Physical therapy may be prescribed. The therapist will guide you in strengthening the appropriate muscles, including core training. Stretching the overlying soft tissue structures makes sense. Relieving tension in the structures around the greater trochanter reduces friction leading to the pain syndrome. The therapist has several other tools to help realign structures for pain relief.

If all of these techniques have been tried without success, surgery may be a final option. If there is a tendon tear, it is idébrided (cleaned up) and repaired. If the bursa is torn or frayed, the area can also be débrided. The surgeon can even shave the bone down around the greater trochanter to reduce pressure and friction causing painful symptoms. This procedure is called a reduction osteotomy.

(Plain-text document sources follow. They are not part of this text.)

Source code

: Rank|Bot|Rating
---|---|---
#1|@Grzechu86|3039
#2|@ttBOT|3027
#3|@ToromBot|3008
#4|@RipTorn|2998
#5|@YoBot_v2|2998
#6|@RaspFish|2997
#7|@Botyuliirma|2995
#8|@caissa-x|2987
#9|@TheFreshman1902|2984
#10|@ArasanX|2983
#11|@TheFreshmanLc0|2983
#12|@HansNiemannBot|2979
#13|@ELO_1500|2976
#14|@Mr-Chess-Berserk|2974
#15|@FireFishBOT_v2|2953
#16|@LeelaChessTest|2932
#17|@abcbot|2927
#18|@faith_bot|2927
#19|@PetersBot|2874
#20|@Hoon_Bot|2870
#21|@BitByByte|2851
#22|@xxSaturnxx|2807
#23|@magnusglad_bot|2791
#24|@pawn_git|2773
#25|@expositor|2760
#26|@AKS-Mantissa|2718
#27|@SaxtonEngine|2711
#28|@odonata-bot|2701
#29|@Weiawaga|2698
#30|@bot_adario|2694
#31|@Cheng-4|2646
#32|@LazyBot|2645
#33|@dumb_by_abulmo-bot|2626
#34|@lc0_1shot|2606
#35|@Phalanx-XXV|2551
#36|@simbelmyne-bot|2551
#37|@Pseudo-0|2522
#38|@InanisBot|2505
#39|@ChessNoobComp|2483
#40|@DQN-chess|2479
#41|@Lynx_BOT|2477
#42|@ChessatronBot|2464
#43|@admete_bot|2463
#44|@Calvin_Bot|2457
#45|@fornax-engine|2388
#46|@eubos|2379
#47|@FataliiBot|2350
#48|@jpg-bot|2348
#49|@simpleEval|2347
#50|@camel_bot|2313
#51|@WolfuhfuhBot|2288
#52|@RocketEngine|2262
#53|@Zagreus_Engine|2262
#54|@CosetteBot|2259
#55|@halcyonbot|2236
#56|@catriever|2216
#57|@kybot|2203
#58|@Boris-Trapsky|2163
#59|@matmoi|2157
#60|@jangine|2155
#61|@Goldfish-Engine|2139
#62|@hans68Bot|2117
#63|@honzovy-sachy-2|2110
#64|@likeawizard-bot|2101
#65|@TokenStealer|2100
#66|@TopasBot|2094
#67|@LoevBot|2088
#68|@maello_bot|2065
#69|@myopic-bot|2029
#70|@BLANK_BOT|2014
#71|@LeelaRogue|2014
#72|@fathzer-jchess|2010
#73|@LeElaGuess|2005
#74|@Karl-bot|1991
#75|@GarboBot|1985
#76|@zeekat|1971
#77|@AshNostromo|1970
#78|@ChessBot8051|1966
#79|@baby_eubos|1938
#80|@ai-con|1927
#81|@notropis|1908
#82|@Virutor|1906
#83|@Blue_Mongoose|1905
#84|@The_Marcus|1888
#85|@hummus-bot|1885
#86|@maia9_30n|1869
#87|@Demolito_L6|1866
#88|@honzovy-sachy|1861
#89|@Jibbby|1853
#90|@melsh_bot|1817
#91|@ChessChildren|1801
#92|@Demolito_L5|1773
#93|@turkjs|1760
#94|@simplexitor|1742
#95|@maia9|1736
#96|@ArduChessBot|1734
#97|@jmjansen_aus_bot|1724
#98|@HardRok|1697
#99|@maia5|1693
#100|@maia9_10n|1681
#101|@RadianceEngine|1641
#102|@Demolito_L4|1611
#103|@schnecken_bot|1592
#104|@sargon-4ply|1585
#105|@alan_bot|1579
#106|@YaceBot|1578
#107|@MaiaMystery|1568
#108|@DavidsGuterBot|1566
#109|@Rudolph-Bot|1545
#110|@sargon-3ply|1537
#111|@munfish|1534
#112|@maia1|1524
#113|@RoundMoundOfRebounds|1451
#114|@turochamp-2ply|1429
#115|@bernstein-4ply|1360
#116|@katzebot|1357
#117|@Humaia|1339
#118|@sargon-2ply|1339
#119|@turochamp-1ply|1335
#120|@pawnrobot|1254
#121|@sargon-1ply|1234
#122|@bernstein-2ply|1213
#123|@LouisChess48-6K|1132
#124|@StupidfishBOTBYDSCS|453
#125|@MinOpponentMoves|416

During arthroscopic surgery, the surgeon can take a look at all the structures in and around the hip joint. Any loose fragments of cartilage, torn ligaments, or damaged cartilage can be removed or repaired. The surgeon can look and see if the bursa is inflamed or if tendons need débriding or repair.

A rehab program follows surgery. The program is much like what is done to prevent hip problems from occurring. Any muscle imbalances are addressed along with correction of any alignment issues. Core training and stretching of the muscles and iliotibial band along the outside of the thigh are key parts of the rehab program.

Patients who exercise regularly must be advised to follow a program of cross-training paying attention to shoe wear and surfaces they run or walk on. Older adults with signs of arthritis may want to try taking nutritional supplements such as glucosamine and chondroitin. There is some evidence that this approach can be helpful in restoring the joint surfaces.

Chris Dougherty, DO, and John J. Dougherty, DO. Managing and Preventing Hip Pathology in Trochanteric Pain Syndrome. In The Journal of Musculoskeletal Medicine. November 2008. Vol. 25. No. 11. Pp. 521-523.